The newly supplied stand is much too short for my taste. It includes a ball-socket so you can move the model but it seems too loose. You can also mount the model directly to the pole, which makes it all the shorter.


Parts.


A particularly ugly piece of engineering. Right now I plan to throw these bits out, fill the areas where they're suppose to go, and then use some styrene strips to recreate the detail.


----------



## Prologic9 (Dec 4, 2009)

Here's some eye candy. My last 3D model of the D7 (I've built it 3-4 times now, and hopefully with the model as a reference can build a truly accurate one).

I plan to light the windows and scratch build the impulse engines seen here;


----------



## Edge (Sep 5, 2003)

I really like the 3d model! 

You can always replace the stand rod with appropriate sized brass tubing.


----------



## Captain April (May 1, 2004)

I prefer to hang 'em from the ceiling, when possible.


----------



## irishtrek (Sep 17, 2005)

Just in case you don't already know those impulse engines were not on the original filming model of the D-7 and are there for inaccurate depending on who you ask.


----------



## Trekkriffic (Mar 20, 2007)

irishtrek said:


> Just in case you don't already know those impulse engines were not on the original filming model of the D-7 and are there for inaccurate depending on who you ask.


True. But maybe he's building a remastered version.


----------



## Chrisisall (May 12, 2011)

Trekkriffic said:


> True. But maybe he's building a remastered version.


I would.


----------



## Prologic9 (Dec 4, 2009)

Well, it's not a 'remastered version,' it's just my version up there in the picture. I built the 3D version with this kit in mind and at first considered a 'found item' approach, but then I realized I'd have to find something... Then I thought about using the engines from a TMP Battlecruiser model, but found out they had no detail on them at all. 

I'm not sure what I'll be doing for them now, I could order some resin engines that JT-graphics sells for the TMP model, but they list a 4-6 week wait and I'll be done by then.

Anyways, today's problems. So it turns out R2 were missing the molds for the jagged detail pieces that fit in the sides of the bridge platform. Their solution was to alter the molds to just have the detail as part of the platform itself. This did not turn out well...

Simply put, the whole area is too low. The upper wall is too large, and there's no wall at all on the bottom, the opening extends all the way down to the beveled edge of the platform. The stair-steps are also too short, and when the two halves are together there's a bad gap where they fall short up top.

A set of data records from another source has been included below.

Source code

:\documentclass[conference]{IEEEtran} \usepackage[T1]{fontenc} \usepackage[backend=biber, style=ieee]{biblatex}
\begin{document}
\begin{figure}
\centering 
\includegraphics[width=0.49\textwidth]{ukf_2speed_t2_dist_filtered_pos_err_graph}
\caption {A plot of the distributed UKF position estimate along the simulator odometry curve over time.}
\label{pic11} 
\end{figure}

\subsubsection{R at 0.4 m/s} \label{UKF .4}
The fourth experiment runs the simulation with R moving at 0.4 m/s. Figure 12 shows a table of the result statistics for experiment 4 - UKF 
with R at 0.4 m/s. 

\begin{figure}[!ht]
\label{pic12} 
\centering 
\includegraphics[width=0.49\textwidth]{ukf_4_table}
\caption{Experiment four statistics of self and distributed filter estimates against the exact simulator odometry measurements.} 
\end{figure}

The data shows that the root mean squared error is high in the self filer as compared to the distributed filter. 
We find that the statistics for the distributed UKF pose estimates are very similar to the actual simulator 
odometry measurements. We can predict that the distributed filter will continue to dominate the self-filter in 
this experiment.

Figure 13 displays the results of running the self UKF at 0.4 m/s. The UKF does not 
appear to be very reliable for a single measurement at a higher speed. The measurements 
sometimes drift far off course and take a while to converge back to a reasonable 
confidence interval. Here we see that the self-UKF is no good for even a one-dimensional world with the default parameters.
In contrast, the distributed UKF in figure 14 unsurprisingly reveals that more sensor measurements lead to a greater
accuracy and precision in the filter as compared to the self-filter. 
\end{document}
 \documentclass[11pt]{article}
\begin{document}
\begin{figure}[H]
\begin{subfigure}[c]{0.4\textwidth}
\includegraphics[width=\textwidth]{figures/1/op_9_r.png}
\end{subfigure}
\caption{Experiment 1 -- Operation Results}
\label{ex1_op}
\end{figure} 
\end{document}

My first thought (after considering the trouble to rework the areas) was to try and find an old '91 kit on ebay. You can get these for > $10 if you're careful, but there was nothing available at the moment for less than $30.

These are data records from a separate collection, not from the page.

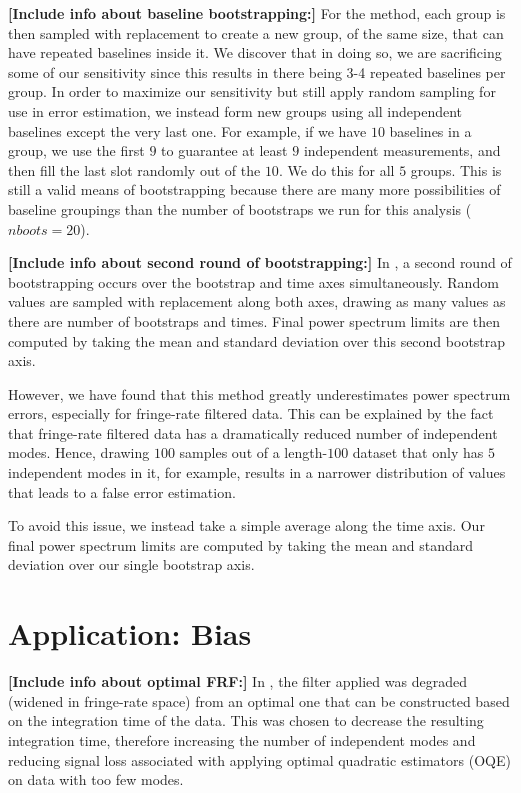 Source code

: \documentclass[preprint2,numberedappendix,tighten,twocolappendix]{aastex6}  %
\newcommand{\cc}[1]{{\color{purple} \textbf{[#1]}}}
\begin{document}
\cc{Include info about baseline bootstrapping:}
For the \citet{ali_et_al2015} method, each group is then sampled with replacement to create a new group, of the same size, that can have repeated baselines inside it. We discover that in doing so, we are sacrificing some of our sensitivity since this results in there being 3-4 repeated baselines per group. In order to maximize our sensitivity but still apply random sampling for use in error estimation, we instead form new groups using all independent baselines except the very last one. For example, if we have $10$ baselines in a group, we use the first $9$ to guarantee at least $9$ independent measurements, and then fill the last slot randomly out of the $10$. We do this for all $5$ groups. This is still a valid means of bootstrapping because there are many more possibilities of baseline groupings than the number of bootstraps we run for this analysis ($nboots = 20$).

\cc{Include info about second round of bootstrapping:}
In \citet{ali_et_al2015}, a second round of bootstrapping occurs over the bootstrap and time axes simultaneously. Random values are sampled with replacement along both axes, drawing as many values as there are number of bootstraps and times. Final power spectrum limits are then computed by taking the mean and standard deviation over this second bootstrap axis. 

However, we have found that this method greatly underestimates power spectrum errors, especially for fringe-rate filtered data. This can be explained by the fact that fringe-rate filtered data has a dramatically reduced number of independent modes. Hence, drawing $100$ samples out of a length-$100$ dataset that only has $5$ independent modes in it, for example, results in a narrower distribution of values that leads to a false error estimation.

To avoid this issue, we instead take a simple average along the time axis. Our final power spectrum limits are computed by taking the mean and standard deviation over our single bootstrap axis. 


\section{Application: Bias}
\label{sec:Bias}

\cc{Include info about optimal FRF:}
In \citet{ali_et_al2015}, the filter applied was degraded (widened in fringe-rate space) from an optimal one that can be constructed based on the integration time of the data. This was chosen to decrease the resulting integration time, therefore increasing the number of independent modes and reducing signal loss associated with applying optimal quadratic estimators (OQE) on data with too few modes.
\end{document}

So I had to go to work. I scratch built a sample replacement for the stair-step piece from wood-- it was just what I had on hand. It doesn't look too bad, but I'll build the final ones from styrene when I get some supplies.


----------



## irishtrek (Sep 17, 2005)

For the impulse detail you could aways try and find an audio cassette holder molded in clear with ridges and cut pieces from it.


----------



## Hunch (Apr 6, 2003)

irishtrek said:


> For the impulse detail you could aways try and find an audio cassette holder molded in clear with ridges and cut pieces from it.

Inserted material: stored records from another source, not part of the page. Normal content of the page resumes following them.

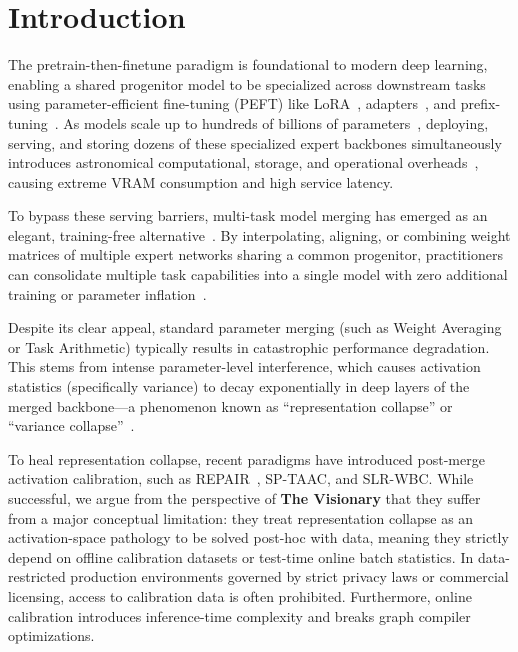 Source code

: \documentclass{article}
\begin{document}
\section{Introduction}
\label{sec:intro}
The pretrain-then-finetune paradigm is foundational to modern deep learning, enabling a shared progenitor model to be specialized across downstream tasks~\cite{vaswani2017attention, devlin2018bert, deng2009imagenet} using parameter-efficient fine-tuning (PEFT) like LoRA~\cite{hu2021lora}, adapters~\cite{houlsby2019parameter}, and prefix-tuning~\cite{li2021prefix}. As models scale up to hundreds of billions of parameters~\cite{kaplan2020scaling, shazeer2017outrageously}, deploying, serving, and storing dozens of these specialized expert backbones simultaneously introduces astronomical computational, storage, and operational overheads~\cite{caruana1997multitask}, causing extreme VRAM consumption and high service latency.

To bypass these serving barriers, multi-task model merging has emerged as an elegant, training-free alternative~\cite{wortsman2022model, ilharco2022editing}. By interpolating, aligning, or combining weight matrices of multiple expert networks sharing a common progenitor, practitioners can consolidate multiple task capabilities into a single model with zero additional training or parameter inflation~\cite{ainsworth2022git, jin2022regmean, stoica2023zipit, mucke2023clones}. 

Despite its clear appeal, standard parameter merging (such as Weight Averaging or Task Arithmetic) typically results in catastrophic performance degradation. This stems from intense parameter-level interference, which causes activation statistics (specifically variance) to decay exponentially in deep layers of the merged backbone---a phenomenon known as ``representation collapse'' or ``variance collapse''~\cite{jordan2023repair}.

To heal representation collapse, recent paradigms have introduced post-merge activation calibration, such as REPAIR~\cite{jordan2023repair}, SP-TAAC, and SLR-WBC. While successful, we argue from the perspective of \textbf{The Visionary} that they suffer from a major conceptual limitation: they treat representation collapse as an activation-space pathology to be solved post-hoc with data, meaning they strictly depend on offline calibration datasets or test-time online batch statistics. In data-restricted production environments governed by strict privacy laws or commercial licensing, access to calibration data is often prohibited. Furthermore, online calibration introduces inference-time complexity and breaks graph compiler optimizations.
\end{document}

Funny, I've used that for things myself!


----------



## Prologic9 (Dec 4, 2009)

Fixing the neck. Still can't believe they made this a separate piece. I sanded off the raised detailing which was innacurate anyways, and I'll have to reapply it with some styrene stripes.


----------



## starmanmm (Mar 19, 2000)

Nice project.


----------



## scotpens (Sep 6, 2003)

Prologic9 said:


> My first thought (after considering the trouble to rework the areas) was to try and find an old '91 kit on ebay. You can get these for > $10 if you're careful, but there was nothing available at the moment for less than $30.


The original 1968 issue had clear green parts for the stairstep pieces, but at some point those were replaced with flat, textured rectangular "windows." Both versions were inaccurate, as the filming miniature had the zigzag inserts painted to match the rest of the hull.


----------



## Captain April (May 1, 2004)

Well, the '68 version had a light in the forward section, hence the clear parts.


----------



## charonjr (Mar 27, 2000)

I was under the impression that the stairstep was covered with mylar.


----------



## Prologic9 (Dec 4, 2009)

scotpens said:


> The original 1968 issue had clear green parts for the stairstep pieces, but at some point those were replaced with flat, textured rectangular "windows." Both versions were inaccurate, as the filming miniature had the zigzag inserts painted to match the rest of the hull.


Well, I don't think what color they were molded in makes them inaccurate. I've never seen the 'window' version though. 

It's easy to look at builds of the old versions and see they were physically accurate to the model. I caught this too late but Round2's changes also got the number of 'stair steps' wrong. (It's possible they were wrong originally too, I'm not certain)

My fixes didn't turn out so great. It's not awful but it will definitely be a sore spot on the model. Actually I think I'm just going to have to try and rework them again. Only I've made it harder by gluing everything together...


----------



## Prologic9 (Dec 4, 2009)

charonjr said:


> I was under the impression that the stairstep was covered with mylar.


Only the stripes at the base of the neck had mylar on them. It seems likely the area was painted silver though (matching the other 'grills' on the model).


----------



## Prologic9 (Dec 4, 2009)

I find it amusing that one half of the nacelles have guide pegs in them, while the other half _don't got no holes._


This piece reminds me of the Transformers, and how the original toys transformed in ways that made sense. And then when Michael Bay made that movie he decided they would separate into thousands of pieces with no rhyme or reason to any of it.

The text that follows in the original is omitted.